EL OTRO CRISTO ESPAÑOL EN EL SIGLO DE ORO DE ESPAÑA (Capítulo VII de El otro Cristo español)
El Cristo que se naturalizó en Sudamérica no es, por fortuna, el único Cristo en la historia espiritual del pueblo ibérico. Hay una tradición religiosa española que tras una larga historia subterránea empieza de nuevo a aflorar en la superficie.
El estudio de dicha tradición nos ense­ñará lo que podría haber acontecido y todavía puede acon­tecer en la vida de España y Sudamérica. Ninguna visión completa de la situación religiosa del mundo hispánico puede pasarla por alto, ninguna política religiosa cons­tructora para Sudamérica puede hacerla a un lado.
a) La Fuente de una Tradición Perdida
En la tradición religiosa y vida presente de España hay otro Cristo. Un Cristo distinto del de la fe popular y la propaganda oficial. Nos encontramos con Él primera­mente en el siglo trece, en Raimundo Lulio.(1)
Aparece más tarde en la vida y escritos de los grandes místicos del siglo dieciséis.(2) Se destaca en alto relieve en el pensa­miento y obra de los grandes hombres que en ese mismo siglo se pusieron del lado de la Reforma Protestante. Vol­vemos a hallarlo en muchos grandes rebeldes religiosos de los siglos subsecuentes.
En la España moderna este Cristo ha hallado santuario en la vida de los dos precursores de la España nueva, nacida con las instituciones republicanas en 1931: don Francisco Giner de los Ríos y don Miguel de Unamuno.

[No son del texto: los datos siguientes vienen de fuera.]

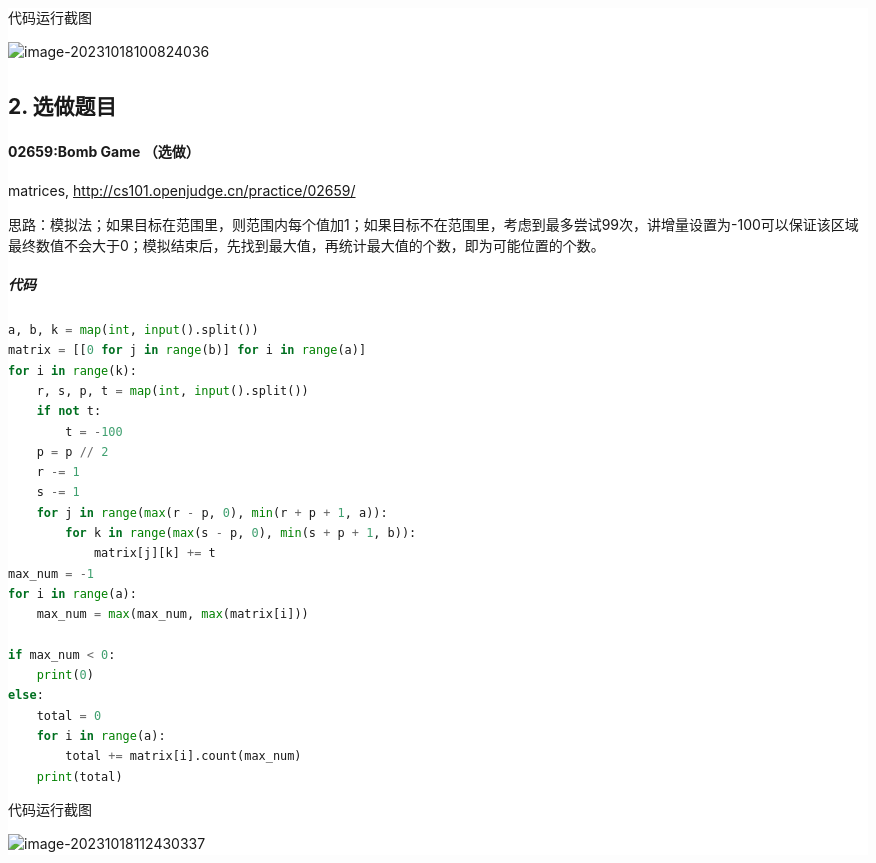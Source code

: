 

代码运行截图 

![image-20231018100824036](https://raw.githubusercontent.com/xjsongphy/repository_for_typora/main/img/202310181008344.png)



## 2. 选做题目

#### 02659:Bomb Game  （选做）

matrices, http://cs101.openjudge.cn/practice/02659/





思路：模拟法；如果目标在范围里，则范围内每个值加1；如果目标不在范围里，考虑到最多尝试99次，讲增量设置为-100可以保证该区域最终数值不会大于0；模拟结束后，先找到最大值，再统计最大值的个数，即为可能位置的个数。



##### 代码

```python
a, b, k = map(int, input().split())
matrix = [[0 for j in range(b)] for i in range(a)]
for i in range(k):
    r, s, p, t = map(int, input().split())
    if not t:
        t = -100
    p = p // 2
    r -= 1
    s -= 1
    for j in range(max(r - p, 0), min(r + p + 1, a)):
        for k in range(max(s - p, 0), min(s + p + 1, b)):
            matrix[j][k] += t
max_num = -1
for i in range(a):
    max_num = max(max_num, max(matrix[i]))

if max_num < 0:
    print(0)
else:
    total = 0
    for i in range(a):
        total += matrix[i].count(max_num)
    print(total)
```



代码运行截图 

![image-20231018112430337](https://raw.githubusercontent.com/xjsongphy/repository_for_typora/main/img/202310181124604.png)


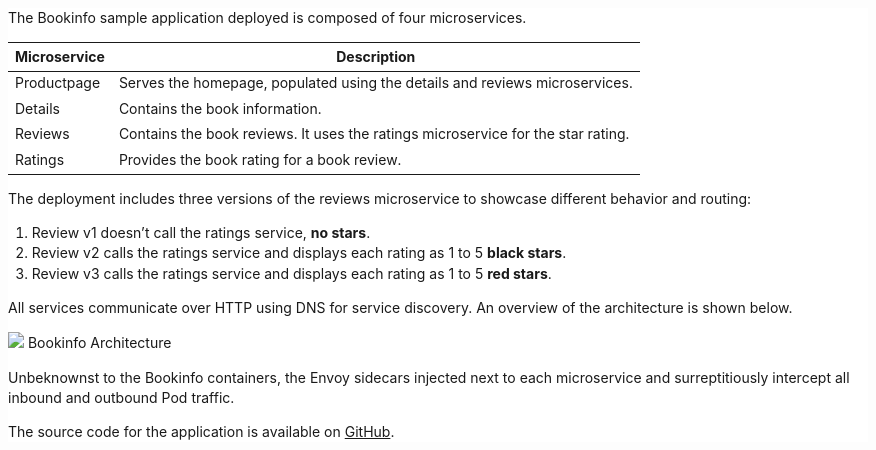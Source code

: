 The Bookinfo sample application deployed is composed of four microservices.

| Microservice  | Description                                                                      |
|---------------|----------------------------------------------------------------------------------|
| Productpage   | Serves the homepage, populated using the details and reviews microservices.      |
| Details       | Contains the book information.                                                   |
| Reviews       | Contains the book reviews. It uses the ratings microservice for the star rating. |
| Ratings       | Provides the book rating for a book review.                                      |

The deployment includes three versions of the reviews microservice to showcase different behavior and routing:

1. Review v1 doesn’t call the ratings service, **no stars**.
1. Review v2 calls the ratings service and displays each rating as 1 to 5 **black stars**.
1. Review v3 calls the ratings service and displays each rating as 1 to 5 **red stars**.

All services communicate over HTTP using DNS for service discovery. An overview of the architecture is shown below.

<image src="./assets/withistio.png" width="100%">
Bookinfo Architecture

Unbeknownst to the Bookinfo containers, the Envoy sidecars injected next to each microservice and surreptitiously intercept all inbound and outbound Pod traffic.

The source code for the application is available on [GitHub](https://github.com/istio/istio/tree/release-0.1/samples/apps/bookinfo/src).
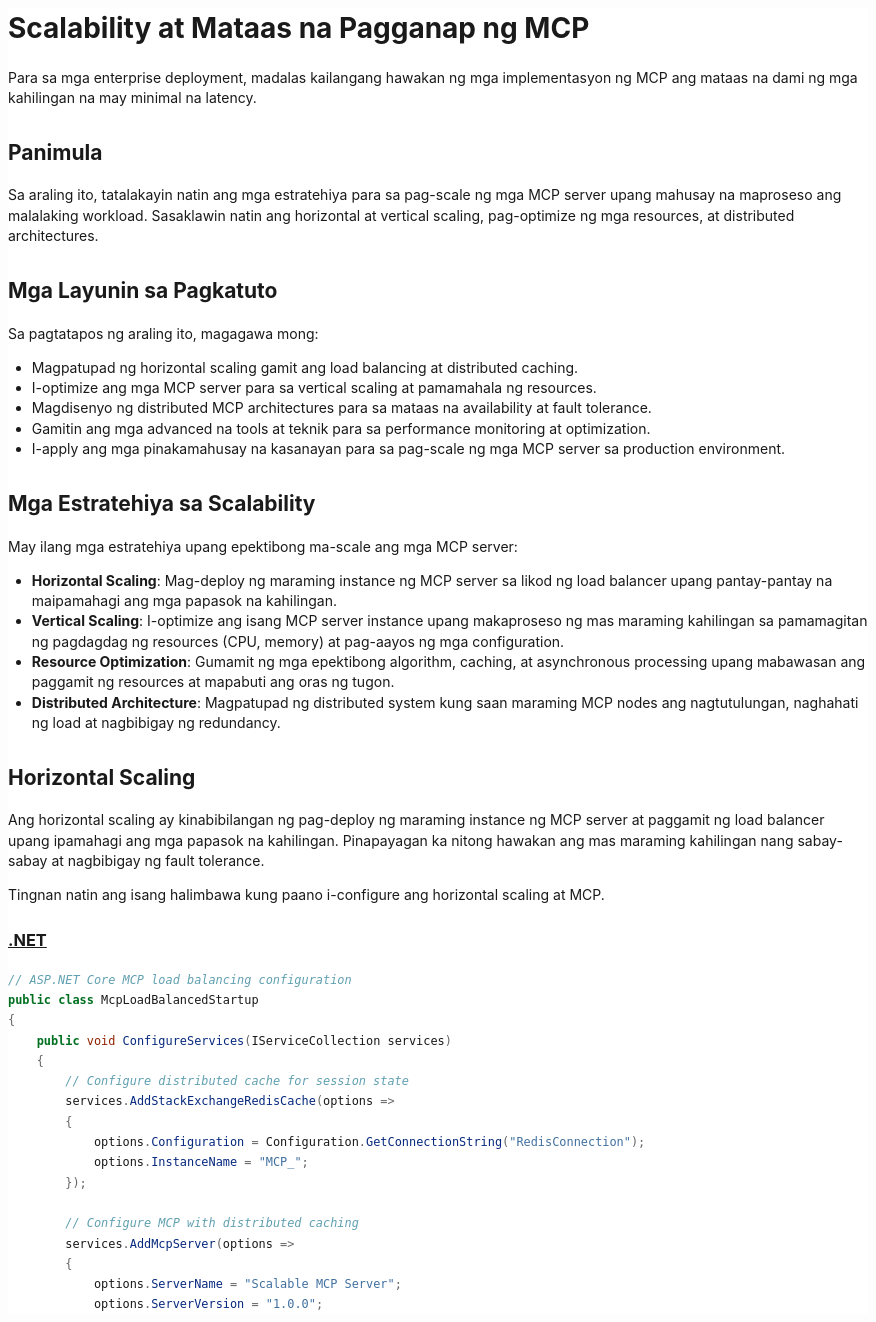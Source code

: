 
# Scalability at Mataas na Pagganap ng MCP

Para sa mga enterprise deployment, madalas kailangang hawakan ng mga implementasyon ng MCP ang mataas na dami ng mga kahilingan na may minimal na latency.

## Panimula

Sa araling ito, tatalakayin natin ang mga estratehiya para sa pag-scale ng mga MCP server upang mahusay na maproseso ang malalaking workload. Sasaklawin natin ang horizontal at vertical scaling, pag-optimize ng mga resources, at distributed architectures.

## Mga Layunin sa Pagkatuto

Sa pagtatapos ng araling ito, magagawa mong:

- Magpatupad ng horizontal scaling gamit ang load balancing at distributed caching.
- I-optimize ang mga MCP server para sa vertical scaling at pamamahala ng resources.
- Magdisenyo ng distributed MCP architectures para sa mataas na availability at fault tolerance.
- Gamitin ang mga advanced na tools at teknik para sa performance monitoring at optimization.
- I-apply ang mga pinakamahusay na kasanayan para sa pag-scale ng mga MCP server sa production environment.

## Mga Estratehiya sa Scalability

May ilang mga estratehiya upang epektibong ma-scale ang mga MCP server:

- **Horizontal Scaling**: Mag-deploy ng maraming instance ng MCP server sa likod ng load balancer upang pantay-pantay na maipamahagi ang mga papasok na kahilingan.
- **Vertical Scaling**: I-optimize ang isang MCP server instance upang makaproseso ng mas maraming kahilingan sa pamamagitan ng pagdagdag ng resources (CPU, memory) at pag-aayos ng mga configuration.
- **Resource Optimization**: Gumamit ng mga epektibong algorithm, caching, at asynchronous processing upang mabawasan ang paggamit ng resources at mapabuti ang oras ng tugon.
- **Distributed Architecture**: Magpatupad ng distributed system kung saan maraming MCP nodes ang nagtutulungan, naghahati ng load at nagbibigay ng redundancy.

## Horizontal Scaling

Ang horizontal scaling ay kinabibilangan ng pag-deploy ng maraming instance ng MCP server at paggamit ng load balancer upang ipamahagi ang mga papasok na kahilingan. Pinapayagan ka nitong hawakan ang mas maraming kahilingan nang sabay-sabay at nagbibigay ng fault tolerance.

Tingnan natin ang isang halimbawa kung paano i-configure ang horizontal scaling at MCP.

### [.NET](../../../../05-AdvancedTopics/mcp-scaling)

```csharp
// ASP.NET Core MCP load balancing configuration
public class McpLoadBalancedStartup
{
    public void ConfigureServices(IServiceCollection services)
    {
        // Configure distributed cache for session state
        services.AddStackExchangeRedisCache(options =>
        {
            options.Configuration = Configuration.GetConnectionString("RedisConnection");
            options.InstanceName = "MCP_";
        });
        
        // Configure MCP with distributed caching
        services.AddMcpServer(options =>
        {
            options.ServerName = "Scalable MCP Server";
            options.ServerVersion = "1.0.0";
```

Este Cristo y la pura y religiosa pasión que ha desper­tado en muchos corazones españoles en el siglo dieciséis, esplenden en el más sublime soneto de la literatura dé España, famoso poema cuyo autor es desconocido:
No me mueve mi Dios para quererte
el cielo que me tienes prometido,
ni me mueve el infierno tan temido
para dejar por eso de ofenderte.
Tú me mueves, Señor, muéveme el verte
clavado en una cruz y escarnecido;
muéveme ver tu cuerpo tan herido,
muévenme tus afrentas y tu muerte.
Muéveme, en fin, tu amor, en tal manera
que aunque no hubiera cielo yo te amara,
y aunque no hubiera infierno te temiera.
No tienes que me dar porque te quiera,
porque aunque cuanto espero no espera,
lo mismo que te quiero te quisiera.
La dinámica del poeta es Cristo crucificado. "Al con­templar la excelsa cruz" —como dice el conocido himno evangélico— su corazón queda cautivo para siempre. De ahí en adelante, el amor de Cristo será el móvil que im­pulsará su vida y no la esperanza de recompensa o el temor del castigo, sea en esta vida, sea en la por venir.

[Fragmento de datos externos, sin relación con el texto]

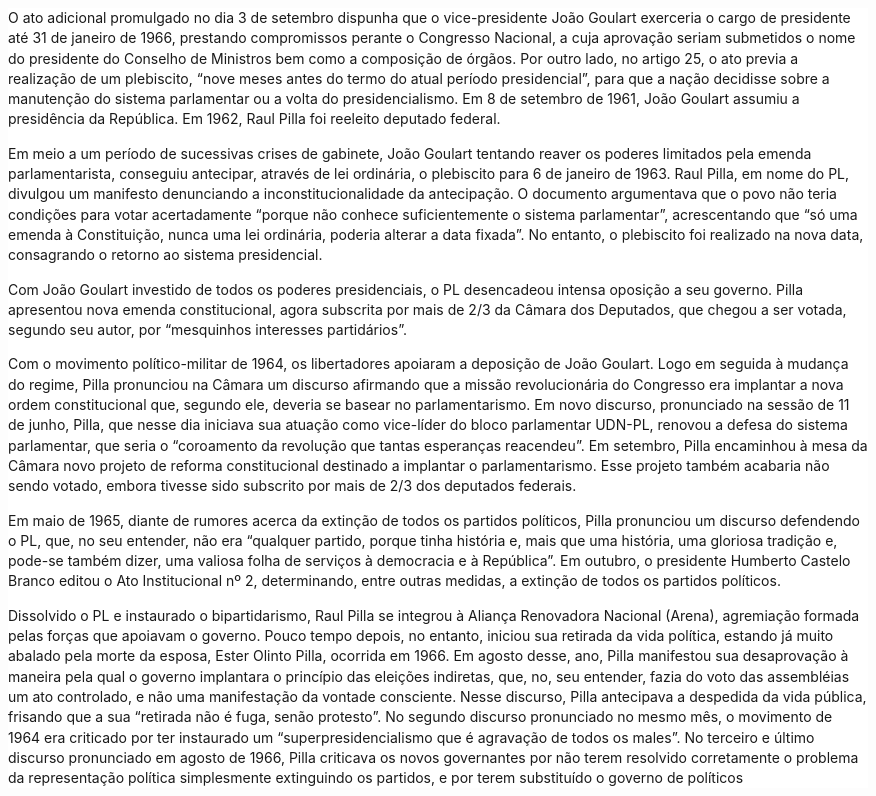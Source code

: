 O ato adicional promulgado no dia 3 de setembro dispunha que o
vice-presidente João Goulart exerceria o cargo de presidente até 31 de
janeiro de 1966, prestando compromissos perante o Congresso Nacional, a
cuja aprovação seriam submetidos o nome do presidente do Conselho de
Ministros bem como a composição de órgãos. Por outro lado, no artigo 25,
o ato previa a realização de um plebiscito, “nove meses antes do termo
do atual período presidencial”, para que a nação decidisse sobre a
manutenção do sistema parlamentar ou a volta do presidencialismo. Em 8
de setembro de 1961, João Goulart assumiu a presidência da República. Em
1962, Raul Pilla foi reeleito deputado federal.

Em meio a um período de sucessivas crises de gabinete, João Goulart
tentando reaver os poderes limitados pela emenda parlamentarista,
conseguiu antecipar, através de lei ordinária, o plebiscito para 6 de
janeiro de 1963. Raul Pilla, em nome do PL, divulgou um manifesto
denunciando a inconstitucionalidade da antecipação. O documento
argumentava que o povo não teria condições para votar acertadamente
“porque não conhece suficientemente o sistema parlamentar”,
acrescentando que “só uma emenda à Constituição, nunca uma lei
ordinária, poderia alterar a data fixada”. No entanto, o plebiscito foi
realizado na nova data, consagrando o retorno ao sistema presidencial.

Com João Goulart investido de todos os poderes presidenciais, o PL
desencadeou intensa oposição a seu governo. Pilla apresentou nova emenda
constitucional, agora subscrita por mais de 2/3 da Câmara dos Deputados,
que chegou a ser votada, segundo seu autor, por “mesquinhos interesses
partidários”.

Com o movimento político-militar de 1964, os libertadores apoiaram a
deposição de João Goulart. Logo em seguida à mudança do regime, Pilla
pronunciou na Câmara um discurso afirmando que a missão revolucionária
do Congresso era implantar a nova ordem constitucional que, segundo ele,
deveria se basear no parlamentarismo. Em novo discurso, pronunciado na
sessão de 11 de junho, Pilla, que nesse dia iniciava sua atuação como
vice-líder do bloco parlamentar UDN-PL, renovou a defesa do sistema
parlamentar, que seria o “coroamento da revolução que tantas esperanças
reacendeu”. Em setembro, Pilla encaminhou à mesa da Câmara novo projeto
de reforma constitucional destinado a implantar o parlamentarismo. Esse
projeto também acabaria não sendo votado, embora tivesse sido subscrito
por mais de 2/3 dos deputados federais.

Em maio de 1965, diante de rumores acerca da extinção de todos os
partidos políticos, Pilla pronunciou um discurso defendendo o PL, que,
no seu entender, não era “qualquer partido, porque tinha história e,
mais que uma história, uma gloriosa tradição e, pode-se também dizer,
uma valiosa folha de serviços à democracia e à República”. Em outubro, o
presidente Humberto Castelo Branco editou o Ato Institucional nº 2,
determinando, entre outras medidas, a extinção de todos os partidos
políticos.

Dissolvido o PL e instaurado o bipartidarismo, Raul Pilla se integrou à
Aliança Renovadora Nacional (Arena), agremiação formada pelas forças que
apoiavam o governo. Pouco tempo depois, no entanto, iniciou sua retirada
da vida política, estando já muito abalado pela morte da esposa, Ester
Olinto Pilla, ocorrida em 1966. Em agosto desse, ano, Pilla manifestou
sua desaprovação à maneira pela qual o governo implantara o princípio
das eleições indiretas, que, no, seu entender, fazia do voto das
assembléias um ato controlado, e não uma manifestação da vontade
consciente. Nesse discurso, Pilla antecipava a despedida da vida
pública, frisando que a sua “retirada não é fuga, senão protesto”. No
segundo discurso pronunciado no mesmo mês, o movimento de 1964 era
criticado por ter instaurado um “superpresidencialismo que é agravação
de todos os males”. No terceiro e último discurso pronunciado em agosto
de 1966, Pilla criticava os novos governantes por não terem resolvido
corretamente o problema da representação política simplesmente
extinguindo os partidos, e por terem substituído o governo de políticos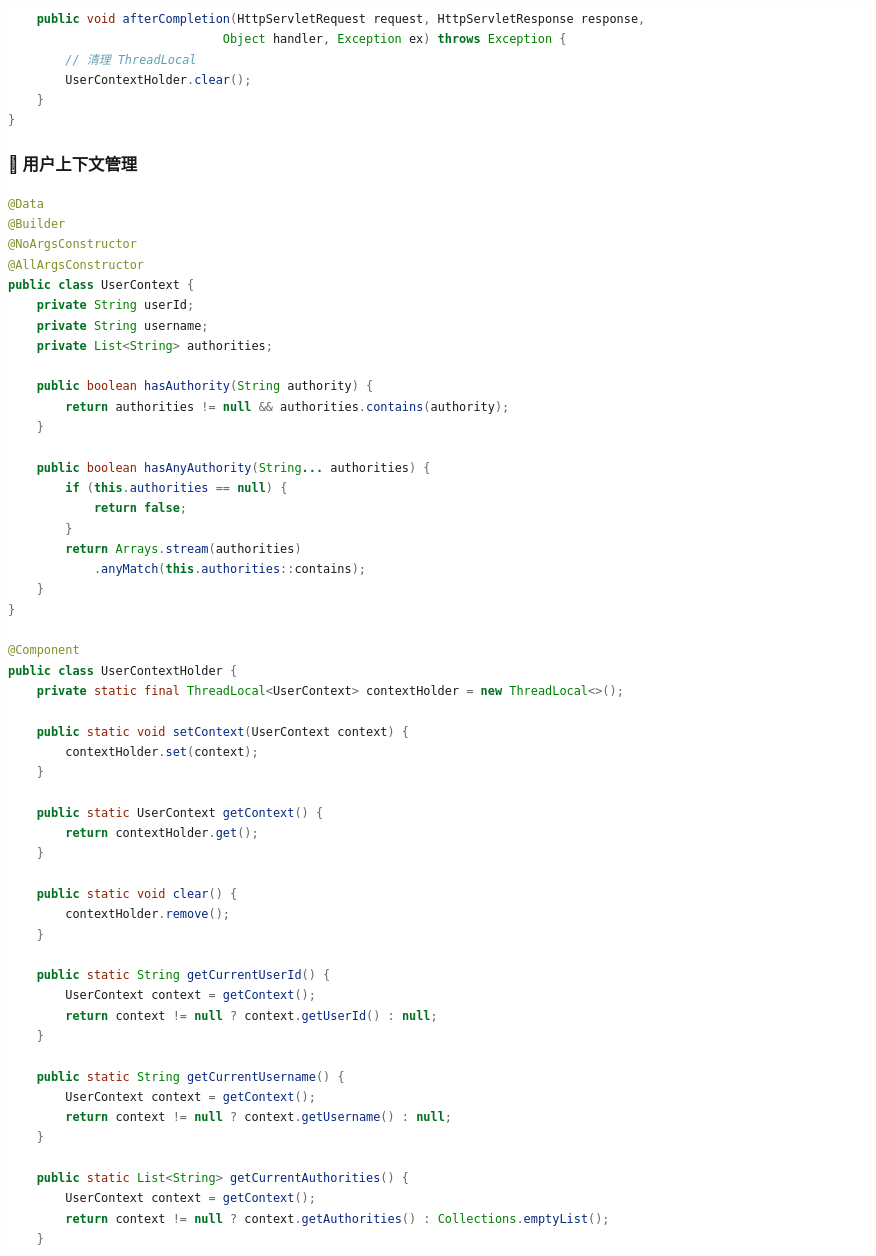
 ```java
    public void afterCompletion(HttpServletRequest request, HttpServletResponse response, 
                              Object handler, Exception ex) throws Exception {
        // 清理 ThreadLocal
        UserContextHolder.clear();
    }
}
```

### 🔧 用户上下文管理

```java
@Data
@Builder
@NoArgsConstructor
@AllArgsConstructor
public class UserContext {
    private String userId;
    private String username;
    private List<String> authorities;
    
    public boolean hasAuthority(String authority) {
        return authorities != null && authorities.contains(authority);
    }
    
    public boolean hasAnyAuthority(String... authorities) {
        if (this.authorities == null) {
            return false;
        }
        return Arrays.stream(authorities)
            .anyMatch(this.authorities::contains);
    }
}

@Component
public class UserContextHolder {
    private static final ThreadLocal<UserContext> contextHolder = new ThreadLocal<>();
    
    public static void setContext(UserContext context) {
        contextHolder.set(context);
    }
    
    public static UserContext getContext() {
        return contextHolder.get();
    }
    
    public static void clear() {
        contextHolder.remove();
    }
    
    public static String getCurrentUserId() {
        UserContext context = getContext();
        return context != null ? context.getUserId() : null;
    }
    
    public static String getCurrentUsername() {
        UserContext context = getContext();
        return context != null ? context.getUsername() : null;
    }
    
    public static List<String> getCurrentAuthorities() {
        UserContext context = getContext();
        return context != null ? context.getAuthorities() : Collections.emptyList();
    }
```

He aquí una religión que es calidad de vida y no la simple prolongación de la existencia. Es la apasionada respuesta del amor y no una sórdida ambición de cosas. Cuán dife­rente es esto del sentimiento que contiene la popular can­ción de cuna:
Dame una limosna, Cara de Rosa,
o hurtaréte las perlas que el Niño llora. (3)
En Raimundo Lulio, el cortesano catalán de Mallorca, que después de convertido vino a ser uno de los misione­ros cristianos más grandes de todos los tiempos, descubri­mos también al otro Cristo.
Cuán dulcemente suena a nuestro oído la música del libro místico de Lulio, El Libro del Amigo y del Amado. Y cuan ricamente sugestivo es también su famoso dicho: "El que no ama no vive, y el que vive por la Vida no puede morir".
Para Lulio, como para el anónimo autor del soneto antes citado, la salvación es cualitativa y no simplemente la prolongación sin término de una serie temporal. Cristo es para él nuestra Vida, nuestra nueva y eterna Vida.
Cristo no inmortaliza la vida tal cual es, sino la transforma en lo que debe ser. Además, la evidencia de que no mori­remos jamás no está en que creemos en nuestra inmor­talidad sino en que amamos.
Raimundo Lulio es el precursor de un notable grupo de escritores místicos que florecieron en España en el siglo dieciséis, y al cual Havelock Ellis ha denominado "la más poderosa e influyente escuela de pasión religiosa que pue­de exhibir el mundo europeo".
Los místicos españoles eran generalmente grandes al­mas solitarias cuya influencia recíproca, si exceptuamos la amistad entre Juan de la Cruz y la gran Teresa, era muy leve. Sin duda, jamás ha sido superada la intensidad de su pasión religiosa, pero, por tristísima y sumamente trágica ironía de la historia del cristianismo, no se dejó germinar en la vida espiritual de la Península aquella potencia incalculable de la experiencia religiosa de los místicos.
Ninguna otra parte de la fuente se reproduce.